We understand that the Cash on Hand, the proceeds of the Senior Notes,
the proceeds of the Credit Facility and the proceeds of the Equity Financing
will be used (i) to pay the consideration payable to the shareholders of the
Company (other than holders of Roll-Over Shares) in connection with the
Acquisition and to make the related payments to holders of outstanding Company
stock options, (ii) to refinance existing indebtedness of the Company and its
subsidiaries, (iii) to pay the purchase price for Pompeii, (iv) to finance
certain future acquisitions by the Company to the extent permitted under the
indenture relating to the Senior Notes and under the Credit Facility, (v) to pay
expenses of the Acquisition and the acquisition of Pompeii and (vi) to fund the
working capital needs of the Company and its subsidiaries and for general
corporate purposes.
Trivest Fund II, Ltd., Trivest Equity Partners II, Ltd. and Trivest
Principals Fund II, Ltd. hereby commit, severally in accordance with the pro
rata percentages set forth under Paragraph A of Annex I, hereto, to provide up
to $73.5 million of the Equity Financing for the transaction.
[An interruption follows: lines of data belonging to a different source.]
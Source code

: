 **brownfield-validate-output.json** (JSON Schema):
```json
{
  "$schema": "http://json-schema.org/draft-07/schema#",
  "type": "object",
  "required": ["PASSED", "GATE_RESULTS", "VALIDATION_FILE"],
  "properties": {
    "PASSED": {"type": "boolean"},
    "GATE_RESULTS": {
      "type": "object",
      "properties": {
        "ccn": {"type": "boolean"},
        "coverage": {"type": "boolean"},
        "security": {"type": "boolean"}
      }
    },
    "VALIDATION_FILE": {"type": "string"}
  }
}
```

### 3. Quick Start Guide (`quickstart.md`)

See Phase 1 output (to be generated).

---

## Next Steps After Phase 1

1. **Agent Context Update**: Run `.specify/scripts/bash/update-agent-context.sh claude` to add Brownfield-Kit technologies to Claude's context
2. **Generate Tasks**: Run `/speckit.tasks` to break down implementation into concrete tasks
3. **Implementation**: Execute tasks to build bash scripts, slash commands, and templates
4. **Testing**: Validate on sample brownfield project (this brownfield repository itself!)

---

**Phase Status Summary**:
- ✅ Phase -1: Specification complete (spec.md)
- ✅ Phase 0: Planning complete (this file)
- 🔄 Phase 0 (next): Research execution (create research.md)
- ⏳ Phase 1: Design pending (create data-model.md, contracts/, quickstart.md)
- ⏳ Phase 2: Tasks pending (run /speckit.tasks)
Trivest Equity
Partners II, Ltd. and Trivest Principals Fund II, Ltd. hereby commit, severally
in accordance with the pro rata percentages set forth under Paragraph B of Annex
I, hereto, to provide up to $1.5 million of any excess of the Equity Financing
for the transaction over $73.5 million. The foregoing commitments are subject to
the following:
(a) the Amendment shall have been executed and delivered by the
parties thereto;
(b) no material adverse change shall have occurred after the date
hereof in the business, prospects, condition (financial or
otherwise) or results of operations of the Company and its
subsidiaries, taken as a whole;
(c) the Senior Notes financing shall have been consummated on
terms substantially the same as those described above; and
(d) the Credit Facility financing shall have been consummated on
terms substantially the same as those described above.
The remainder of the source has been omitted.